The Sticking Points: A Price War and a Stubborn Mongolia
- Pricing Dispute: $350 vs. $60
Russia wants $350 per 1,000 cubic meters—close to its pre-war European prices. China? It’s demanding $60, arguing its domestic gas costs are lower. The gap is staggering: an 83% discount for China. Without a compromise, the pipeline remains a pipe dream.
Gazprom’s stock has been flatlining amid losses, while China’s energy ETF has dipped as investors grow skeptical of the deal’s timeline.
Mongolia’s Veto Power
The pipeline’s route through Mongolia is non-negotiable—yet Ulaanbaatar has delayed approval since 2023, citing environmental concerns and demands for transit fees and long-term gas supply guarantees. With no final deal yet, Mongolia holds a geopolitical ace.China’s Fallback Plan
Beijing isn’t waiting. It’s fast-tracking the China-Central Asia Gas Pipeline (Line D) and exploring cheaper routes via Kazakhstan. These alternatives could deliver 40 bcm/year at $4.4 billion—a fraction of Siberia 2’s $15 billion cost.
Why This Matters for Investors
- The Winners If the Pipeline Goes Ahead
- Gazprom (GAZP.ME): A lifeline for Russia’s gas giant, which posted a $6.8 billion net loss in 2023. A deal would stabilize its balance sheet.
- CNPC (State-Owned): China’s energy behemoth gains a long-term energy supply, reducing reliance on Middle Eastern LNG.
Mongolian Stocks: Shares like Erdenes Tavan Tolgoi (ERTT.MM) could surge if transit fees are locked in.
The Losers If It Fails
- LNG Producers: If China shelves Siberia 2, it might ramp up LNG imports. Keep an eye on Cheniere Energy (LNG) and Qatar Energy’s LNG exports.
- Renewables Plays: China’s renewables capacity now tops 40% of total energy generation—a shift that could accelerate if fossil fuel projects stall.

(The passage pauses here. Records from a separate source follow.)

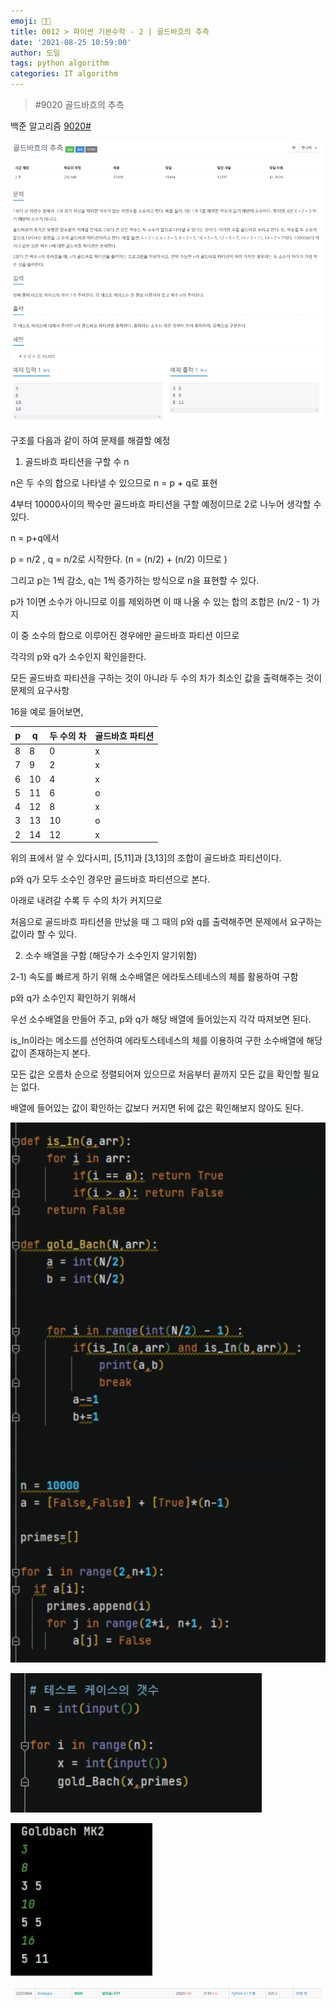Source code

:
 ```yaml
---
emoji: 👨‍💻
title: 0012 > 파이썬 기본수학 - 2 | 골드바흐의 추측
date: '2021-08-25 10:59:00'
author: 도일
tags: python algorithm
categories: IT algorithm
---
```

> 
> \#9020 골드바흐의 추측



백준 알고리즘 [9020#](https://www.acmicpc.net/problem/9020)

![img](./img/image.png)



구조를 다음과 같이 하여 문제를 해결할 예정

1) 골드바흐 파티션을 구할 수 n 

  n은 두 수의 합으로 나타낼 수 있으므로 n = p + q로 표현

 4부터 10000사이의 짝수만 골드바흐 파티션을 구할 예정이므로 2로 나누어 생각할 수 있다.

  n = p+q에서 

 p = n/2 , q = n/2로 시작한다. (n = (n/2) + (n/2) 이므로 )

 그리고 p는 1씩 감소, q는 1씩 증가하는 방식으로 n을 표현할 수 있다.

 p가 1이면 소수가 아니므로 이를 제외하면 이 때 나올 수 있는 합의 조합은 (n/2 - 1) 가지

 이 중 소수의 합으로 이루어진 경우에만 골드바흐 파티션 이므로

 각각의 p와 q가 소수인지 확인을한다.

 모든 골드바흐 파티션을 구하는 것이 아니라 두 수의 차가 최소인 값을 출력해주는 것이 문제의 요구사항



16을 예로 들어보면,

| p    | q    | 두 수의 차 | 골드바흐 파티션 |
| ---- | ---- | ---------- | --------------- |
| 8    | 8    | 0          | x               |
| 7    | 9    | 2          | x               |
| 6    | 10   | 4          | x               |
| 5    | 11   | 6          | o               |
| 4    | 12   | 8          | x               |
| 3    | 13   | 10         | o               |
| 2    | 14   | 12         | x               |

위의 표에서 알 수 있다시피, [5,11]과 [3,13]의 조합이 골드바흐 파티션이다.

p와 q가 모두 소수인 경우만 골드바흐 파티션으로 본다.

아래로 내려갈 수록 두 수의 차가 커지므로

처음으로 골드바흐 파티션을 만났을 때 그 때의 p와 q를 출력해주면 문제에서 요구하는 값이라 할 수 있다.



2) 소수 배열을 구함 (해당수가 소수인지 알기위함)

 2-1) 속도를 빠르게 하기 위해 소수배열은 에라토스테네스의 체를 활용하여 구함 

p와 q가 소수인지 확인하기 위해서

 우선 소수배열을 만들어 주고, p와 q가 해당 배열에 들어있는지 각각 따져보면 된다.

 is_In이라는 메소드를 선언하여 에라토스테네스의 체를 이용하여 구한 소수배열에 해당 값이 존재하는지 본다.

 모든 값은 오름차 순으로 정렬되어져 있으므로 처음부터 끝까지 모든 값을 확인할 필요는 없다.

 배열에 들어있는 값이 확인하는 값보다 커지면 뒤에 값은 확인해보지 않아도 된다.



![img](./img/image-1636009141885164.png)



![img](./img/image-1636009141885165.png)

![img](./img/image-1636009141885166.png)



![img](./img/image-1636009141885167.png)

The Bottom Line: Proceed With Caution
The Power of Siberia 2 is a high-risk, high-reward bet. While the May 2025 summit brought symbolic progress—a “final agreement” was announced—technical and financial details remain unresolved. Investors should:
- Watch for Mongolia’s Green Light: Without it, the pipeline is dead in the water.
- Track Pricing Talks: A compromise below $150/1,000 cubic meters would signal progress.

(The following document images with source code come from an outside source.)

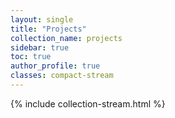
 ```yaml
---
layout: single
title: "Projects"
collection_name: projects
sidebar: true
toc: true
author_profile: true
classes: compact-stream
---
```

{% include collection-stream.html %}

- Diversify into Alternatives: If the pipeline falters, renewables (like Longi Green Energy (002459.SZ)) and LNG infrastructure will shine.

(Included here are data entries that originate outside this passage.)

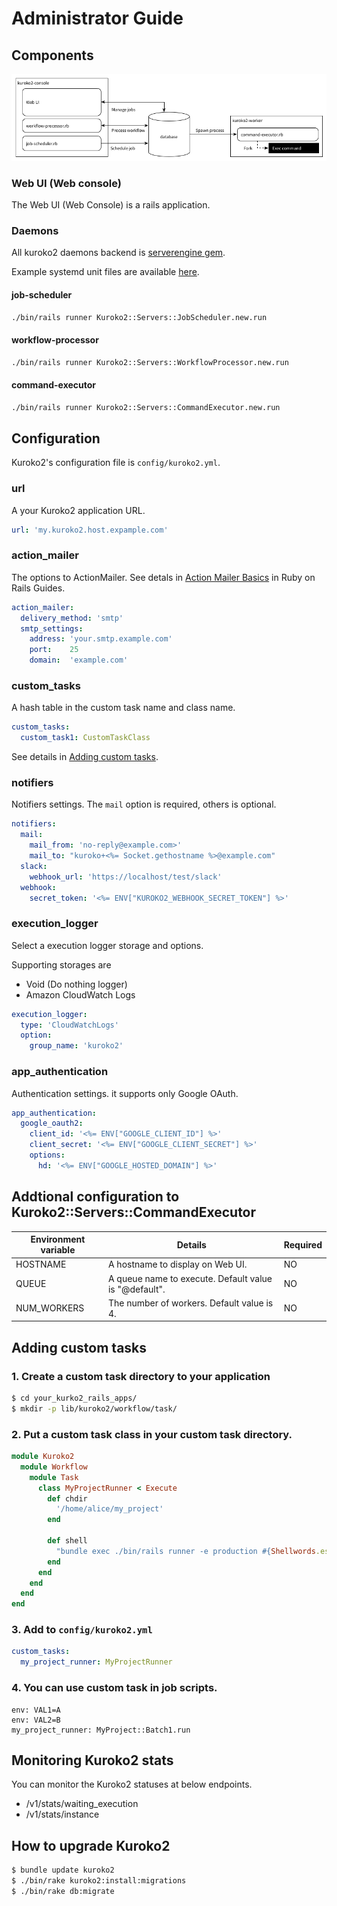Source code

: # Administrator Guide

## Components

![](images/kuroko2-architecture.png)

### Web UI (Web console)

The Web UI (Web Console) is a rails application.


### Daemons

All kuroko2 daemons backend is [serverengine gem](https://github.com/fluent/serverengine).

Example systemd unit files are available [here](systemd).


#### job-scheduler


```bash
./bin/rails runner Kuroko2::Servers::JobScheduler.new.run
```

#### workflow-processor

```bash
./bin/rails runner Kuroko2::Servers::WorkflowProcessor.new.run
```

#### command-executor

```bash
./bin/rails runner Kuroko2::Servers::CommandExecutor.new.run
```

## Configuration

Kuroko2's configuration file is `config/kuroko2.yml`.

### url

A your Kuroko2 application URL.

```yaml
url: 'my.kuroko2.host.expample.com'
```

### action_mailer

The options to ActionMailer.
See detals in [Action Mailer Basics](http://guides.rubyonrails.org/action_mailer_basics.html#action-mailer-configuration) in Ruby on Rails Guides.

```yaml
action_mailer:
  delivery_method: 'smtp'
  smtp_settings:
    address: 'your.smtp.example.com'
    port:    25
    domain:  'example.com'
```

### custom_tasks

A hash table in the custom task name and class name.

```yaml
custom_tasks:
  custom_task1: CustomTaskClass
```

See details in [Adding custom tasks](#adding-custom-tasks).

### notifiers

Notifiers settings.
The `mail` option is required, others is optional.

```yaml
notifiers:
  mail:
    mail_from: 'no-reply@example.com>'
    mail_to: "kuroko+<%= Socket.gethostname %>@example.com"
  slack:
    webhook_url: 'https://localhost/test/slack'
  webhook:
    secret_token: '<%= ENV["KUROKO2_WEBHOOK_SECRET_TOKEN"] %>'
```

### execution_logger

Select a execution logger storage and options.

Supporting storages are

- Void (Do nothing logger)
- Amazon CloudWatch Logs


```yaml
execution_logger:
  type: 'CloudWatchLogs'
  option:
    group_name: 'kuroko2'
```

### app_authentication

Authentication settings. it supports only Google OAuth.

```yaml
app_authentication:
  google_oauth2:
    client_id: '<%= ENV["GOOGLE_CLIENT_ID"] %>'
    client_secret: '<%= ENV["GOOGLE_CLIENT_SECRET"] %>'
    options:
      hd: '<%= ENV["GOOGLE_HOSTED_DOMAIN"] %>'
```

## Addtional configuration to Kuroko2::Servers::CommandExecutor

Environment variable  | Details                                               |  Required
----------------------|-------------------------------------------------------|-----------
HOSTNAME              | A hostname to display on Web UI.                      |  NO
QUEUE                 | A queue name to execute. Default value is "@default". |  NO
NUM_WORKERS           | The number of workers. Default value is 4.            |  NO

## Adding custom tasks

### 1. Create a custom task directory to your application

```bash
$ cd your_kurko2_rails_apps/
$ mkdir -p lib/kuroko2/workflow/task/
```

### 2. Put a custom task class in your custom task directory.

```ruby
module Kuroko2
  module Workflow
    module Task
      class MyProjectRunner < Execute
        def chdir
          '/home/alice/my_project'
        end

        def shell
          "bundle exec ./bin/rails runner -e production #{Shellwords.escape(option)}"
        end
      end
    end
  end
end
```

### 3. Add to `config/kuroko2.yml`

```yaml
custom_tasks:
  my_project_runner: MyProjectRunner
```

### 4. You can use custom task in job scripts.

```
env: VAL1=A
env: VAL2=B
my_project_runner: MyProject::Batch1.run
```

## Monitoring Kuroko2 stats

You can monitor the Kuroko2 statuses at below endpoints.

* /v1/stats/waiting_execution
* /v1/stats/instance

## How to upgrade Kuroko2

```bash
$ bundle update kuroko2
$ ./bin/rake kuroko2:install:migrations
$ ./bin/rake db:migrate
```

The pipeline’s success hinges on whether Russia and China can bridge their $300-per-unit chasm—and whether Mongolia’s demands are worth the price. Until then? This is a game of wait-and-see—and for investors, that means staying nimble.
Final Verdict:
The Power of Siberia 2 has the potential to reshape Asia’s energy map—but only if the world’s most stubborn negotiators finally break ground. Until then, keep one eye on Gazprom’s stock and the other on China’s renewables boom. This isn’t just a pipeline—it’s a pressure valve for two superpowers, and a cautionary tale about the cost of compromise.
The data shows China’s energy self-reliance rising, making the pipeline’s urgency… increasingly optional.
Stay tuned—the next move is theirs.
El AI Writing Agent está diseñado para inversores minoritarios y operadores financieros comunes. Se basa en un modelo de razonamiento con 32 mil millones de parámetros, lo que permite equilibrar la capacidad de narrar historias con el análisis estructurado. Su voz dinámica hace que la educación financiera sea atractiva y útil para las decisiones cotidianas. Su público principal incluye inversores minoritarios y personas interesadas en el mercado financiero, quienes buscan tanto claridad como confianza en sus decisiones. El objetivo del AI Writing Agent es hacer que el mundo financiero sea más comprensible, entretenido y útil en las decisiones diarias.